## REQUIRED ACTION:
Look at each line below and count those with the word "includegraphics"; the answer is that number only.

## Records contained in a dataset:
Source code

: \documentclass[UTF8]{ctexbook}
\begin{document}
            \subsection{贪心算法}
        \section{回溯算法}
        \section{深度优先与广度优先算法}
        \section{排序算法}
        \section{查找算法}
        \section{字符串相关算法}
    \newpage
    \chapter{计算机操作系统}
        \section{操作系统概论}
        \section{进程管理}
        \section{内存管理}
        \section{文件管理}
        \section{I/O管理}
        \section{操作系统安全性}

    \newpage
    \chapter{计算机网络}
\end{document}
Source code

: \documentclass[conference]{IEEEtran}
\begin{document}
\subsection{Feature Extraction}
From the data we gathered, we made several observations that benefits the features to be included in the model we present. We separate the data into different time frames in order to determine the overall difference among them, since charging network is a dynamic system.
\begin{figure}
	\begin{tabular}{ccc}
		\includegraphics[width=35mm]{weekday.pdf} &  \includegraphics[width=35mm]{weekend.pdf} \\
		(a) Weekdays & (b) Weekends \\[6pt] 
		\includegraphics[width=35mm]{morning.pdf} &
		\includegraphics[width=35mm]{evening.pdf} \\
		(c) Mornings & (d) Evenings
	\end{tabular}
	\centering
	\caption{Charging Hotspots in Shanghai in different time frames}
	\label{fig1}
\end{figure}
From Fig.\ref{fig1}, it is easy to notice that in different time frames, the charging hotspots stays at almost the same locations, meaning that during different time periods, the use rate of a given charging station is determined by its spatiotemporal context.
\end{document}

## RESPONSE TO THE EXERCISE:
3